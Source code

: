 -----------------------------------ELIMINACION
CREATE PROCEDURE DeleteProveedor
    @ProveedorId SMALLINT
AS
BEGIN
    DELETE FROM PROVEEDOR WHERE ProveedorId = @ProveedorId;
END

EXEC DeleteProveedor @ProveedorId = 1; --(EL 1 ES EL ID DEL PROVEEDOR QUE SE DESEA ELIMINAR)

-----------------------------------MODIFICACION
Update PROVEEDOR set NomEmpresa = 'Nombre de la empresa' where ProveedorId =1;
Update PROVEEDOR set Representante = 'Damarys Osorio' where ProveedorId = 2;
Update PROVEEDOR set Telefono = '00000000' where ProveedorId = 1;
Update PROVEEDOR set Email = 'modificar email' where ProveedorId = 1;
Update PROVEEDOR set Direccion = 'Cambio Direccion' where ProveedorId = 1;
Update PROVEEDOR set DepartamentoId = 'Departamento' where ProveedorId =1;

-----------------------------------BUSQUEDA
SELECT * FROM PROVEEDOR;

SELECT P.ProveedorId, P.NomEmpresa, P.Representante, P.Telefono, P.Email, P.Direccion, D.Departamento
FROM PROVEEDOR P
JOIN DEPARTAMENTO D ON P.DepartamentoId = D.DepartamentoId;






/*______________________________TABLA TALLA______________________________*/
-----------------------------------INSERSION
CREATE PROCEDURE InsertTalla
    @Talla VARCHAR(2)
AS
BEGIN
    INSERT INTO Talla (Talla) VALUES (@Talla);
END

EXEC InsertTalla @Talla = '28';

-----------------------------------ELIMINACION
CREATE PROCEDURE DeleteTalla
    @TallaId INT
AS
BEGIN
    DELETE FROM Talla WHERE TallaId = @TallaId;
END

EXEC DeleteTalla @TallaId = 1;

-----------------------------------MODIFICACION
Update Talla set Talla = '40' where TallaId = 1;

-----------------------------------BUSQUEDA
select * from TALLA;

========================

▸ **Your assignment**:
Copy the line containing "Update Talla set" and every line after it, through the last line of the records. Include nothing else.

▸ **Exercise result**:
Update Talla set Talla = '40' where TallaId = 1;

-----------------------------------BUSQUEDA
select * from TALLA;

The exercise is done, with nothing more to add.